======== MATERIALS PROVIDED
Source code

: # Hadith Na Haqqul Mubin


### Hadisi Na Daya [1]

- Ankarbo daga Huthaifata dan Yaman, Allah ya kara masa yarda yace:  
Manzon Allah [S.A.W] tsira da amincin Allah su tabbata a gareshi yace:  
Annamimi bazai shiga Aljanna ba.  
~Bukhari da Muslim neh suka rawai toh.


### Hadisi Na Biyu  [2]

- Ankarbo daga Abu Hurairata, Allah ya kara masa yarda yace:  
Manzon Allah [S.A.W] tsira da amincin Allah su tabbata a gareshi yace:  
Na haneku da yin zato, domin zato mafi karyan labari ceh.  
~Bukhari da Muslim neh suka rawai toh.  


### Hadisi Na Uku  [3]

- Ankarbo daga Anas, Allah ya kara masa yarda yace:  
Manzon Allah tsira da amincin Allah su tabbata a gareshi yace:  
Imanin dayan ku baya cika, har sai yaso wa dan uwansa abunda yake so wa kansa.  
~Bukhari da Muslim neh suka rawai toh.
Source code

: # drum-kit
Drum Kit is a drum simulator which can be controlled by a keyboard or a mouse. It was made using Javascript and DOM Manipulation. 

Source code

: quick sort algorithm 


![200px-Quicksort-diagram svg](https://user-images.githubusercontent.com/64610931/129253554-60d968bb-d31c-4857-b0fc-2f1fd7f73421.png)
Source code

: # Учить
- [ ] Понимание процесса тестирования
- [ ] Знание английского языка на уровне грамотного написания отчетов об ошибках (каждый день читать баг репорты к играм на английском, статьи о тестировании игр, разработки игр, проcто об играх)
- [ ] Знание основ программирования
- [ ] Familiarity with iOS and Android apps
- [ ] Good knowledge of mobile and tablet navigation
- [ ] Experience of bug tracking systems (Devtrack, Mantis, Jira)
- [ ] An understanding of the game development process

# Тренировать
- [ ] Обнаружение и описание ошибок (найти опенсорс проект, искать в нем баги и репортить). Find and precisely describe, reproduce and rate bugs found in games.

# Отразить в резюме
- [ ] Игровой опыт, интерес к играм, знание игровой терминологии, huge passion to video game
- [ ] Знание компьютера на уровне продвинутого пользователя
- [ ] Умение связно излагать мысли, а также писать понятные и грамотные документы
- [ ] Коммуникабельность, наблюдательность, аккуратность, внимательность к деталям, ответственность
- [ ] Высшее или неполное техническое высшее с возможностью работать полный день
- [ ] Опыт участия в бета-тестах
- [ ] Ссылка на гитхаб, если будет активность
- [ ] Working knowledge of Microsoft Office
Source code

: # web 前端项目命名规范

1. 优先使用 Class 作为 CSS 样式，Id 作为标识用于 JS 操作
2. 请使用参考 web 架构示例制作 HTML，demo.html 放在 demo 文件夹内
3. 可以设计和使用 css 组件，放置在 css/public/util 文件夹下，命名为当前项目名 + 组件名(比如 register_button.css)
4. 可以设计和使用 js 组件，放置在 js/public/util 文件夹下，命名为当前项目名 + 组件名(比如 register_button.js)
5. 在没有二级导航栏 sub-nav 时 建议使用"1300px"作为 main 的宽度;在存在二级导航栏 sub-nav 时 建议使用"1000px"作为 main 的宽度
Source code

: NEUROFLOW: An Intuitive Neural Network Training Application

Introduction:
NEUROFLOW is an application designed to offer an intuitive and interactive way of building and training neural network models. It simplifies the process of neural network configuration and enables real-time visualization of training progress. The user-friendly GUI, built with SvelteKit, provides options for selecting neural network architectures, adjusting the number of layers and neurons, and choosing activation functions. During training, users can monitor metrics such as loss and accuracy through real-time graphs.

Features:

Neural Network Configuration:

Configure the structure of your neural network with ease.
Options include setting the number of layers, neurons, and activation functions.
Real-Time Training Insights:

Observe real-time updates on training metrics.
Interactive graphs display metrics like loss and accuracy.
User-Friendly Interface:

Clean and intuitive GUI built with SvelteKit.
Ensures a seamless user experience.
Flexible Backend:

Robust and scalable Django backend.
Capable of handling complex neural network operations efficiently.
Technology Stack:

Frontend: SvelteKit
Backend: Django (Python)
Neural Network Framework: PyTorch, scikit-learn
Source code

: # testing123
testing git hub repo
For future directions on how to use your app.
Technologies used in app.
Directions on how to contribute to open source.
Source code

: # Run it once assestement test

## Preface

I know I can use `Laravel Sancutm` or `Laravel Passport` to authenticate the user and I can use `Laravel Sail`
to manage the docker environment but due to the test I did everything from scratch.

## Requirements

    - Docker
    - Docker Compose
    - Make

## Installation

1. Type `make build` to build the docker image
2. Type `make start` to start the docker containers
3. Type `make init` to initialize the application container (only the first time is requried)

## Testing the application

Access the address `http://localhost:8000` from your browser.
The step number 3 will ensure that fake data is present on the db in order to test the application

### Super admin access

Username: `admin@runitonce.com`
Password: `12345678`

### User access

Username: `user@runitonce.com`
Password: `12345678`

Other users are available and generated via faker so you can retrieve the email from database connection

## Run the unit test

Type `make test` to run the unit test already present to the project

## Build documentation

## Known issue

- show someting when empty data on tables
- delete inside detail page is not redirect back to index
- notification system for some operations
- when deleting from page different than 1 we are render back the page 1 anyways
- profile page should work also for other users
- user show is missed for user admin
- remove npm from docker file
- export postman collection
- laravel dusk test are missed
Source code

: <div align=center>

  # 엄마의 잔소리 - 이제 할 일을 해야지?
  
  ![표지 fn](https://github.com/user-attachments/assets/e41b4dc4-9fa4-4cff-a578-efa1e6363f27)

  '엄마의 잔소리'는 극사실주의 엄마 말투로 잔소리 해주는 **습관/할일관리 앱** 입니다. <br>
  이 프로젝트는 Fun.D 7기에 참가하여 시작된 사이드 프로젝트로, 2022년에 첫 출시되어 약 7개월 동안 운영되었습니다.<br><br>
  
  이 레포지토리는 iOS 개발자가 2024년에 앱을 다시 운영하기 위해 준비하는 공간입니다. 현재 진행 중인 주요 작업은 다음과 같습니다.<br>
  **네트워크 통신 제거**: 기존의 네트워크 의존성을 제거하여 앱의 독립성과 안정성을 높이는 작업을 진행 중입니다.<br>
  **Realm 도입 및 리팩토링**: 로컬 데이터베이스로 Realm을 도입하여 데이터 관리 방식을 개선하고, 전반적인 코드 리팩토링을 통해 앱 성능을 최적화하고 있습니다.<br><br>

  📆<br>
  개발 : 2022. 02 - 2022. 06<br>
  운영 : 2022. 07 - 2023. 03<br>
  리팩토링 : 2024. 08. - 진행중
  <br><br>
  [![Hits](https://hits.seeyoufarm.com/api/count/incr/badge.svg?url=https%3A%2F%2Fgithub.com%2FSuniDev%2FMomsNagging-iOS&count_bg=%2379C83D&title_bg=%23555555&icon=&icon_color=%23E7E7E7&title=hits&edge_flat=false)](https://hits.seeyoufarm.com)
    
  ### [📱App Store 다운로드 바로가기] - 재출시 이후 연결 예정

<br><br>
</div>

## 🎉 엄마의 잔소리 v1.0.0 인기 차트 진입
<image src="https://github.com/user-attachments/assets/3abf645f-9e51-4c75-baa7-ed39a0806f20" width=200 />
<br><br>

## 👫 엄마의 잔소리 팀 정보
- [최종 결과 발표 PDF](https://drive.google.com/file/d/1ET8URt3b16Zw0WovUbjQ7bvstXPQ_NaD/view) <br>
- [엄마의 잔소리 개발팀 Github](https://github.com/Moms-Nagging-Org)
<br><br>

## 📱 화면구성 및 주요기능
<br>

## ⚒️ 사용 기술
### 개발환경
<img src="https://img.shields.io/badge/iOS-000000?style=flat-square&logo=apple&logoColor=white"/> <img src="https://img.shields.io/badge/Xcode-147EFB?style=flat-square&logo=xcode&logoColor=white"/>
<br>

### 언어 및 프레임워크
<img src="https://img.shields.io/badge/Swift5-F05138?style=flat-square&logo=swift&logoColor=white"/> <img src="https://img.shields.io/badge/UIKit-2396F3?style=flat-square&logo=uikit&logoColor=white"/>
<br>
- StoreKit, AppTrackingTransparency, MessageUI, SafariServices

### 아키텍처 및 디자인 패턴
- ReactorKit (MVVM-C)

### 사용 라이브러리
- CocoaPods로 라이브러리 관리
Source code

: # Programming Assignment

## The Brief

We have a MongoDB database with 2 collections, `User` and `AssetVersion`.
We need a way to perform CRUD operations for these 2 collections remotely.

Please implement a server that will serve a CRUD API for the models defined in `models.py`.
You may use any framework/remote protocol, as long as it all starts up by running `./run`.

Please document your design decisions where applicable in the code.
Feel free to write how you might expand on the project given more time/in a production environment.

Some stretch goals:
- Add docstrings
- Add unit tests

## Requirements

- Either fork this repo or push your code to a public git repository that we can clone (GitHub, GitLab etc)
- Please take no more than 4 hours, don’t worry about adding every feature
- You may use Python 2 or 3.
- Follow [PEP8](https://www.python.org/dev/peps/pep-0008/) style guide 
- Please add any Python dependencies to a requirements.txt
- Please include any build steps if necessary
================
The lines from the one holding "Please implement a" to the last line of the entries, both included: retype them exactly and give nothing else.

Please implement a server that will serve a CRUD API for the models defined in `models.py`.
You may use any framework/remote protocol, as long as it all starts up by running `./run`.

Please document your design decisions where applicable in the code.
Feel free to write how you might expand on the project given more time/in a production environment.

Some stretch goals:
- Add docstrings
- Add unit tests

## Requirements

- Either fork this repo or push your code to a public git repository that we can clone (GitHub, GitLab etc)
- Please take no more than 4 hours, don’t worry about adding every feature
- You may use Python 2 or 3.
- Follow [PEP8](https://www.python.org/dev/peps/pep-0008/) style guide 
- Please add any Python dependencies to a requirements.txt
- Please include any build steps if necessary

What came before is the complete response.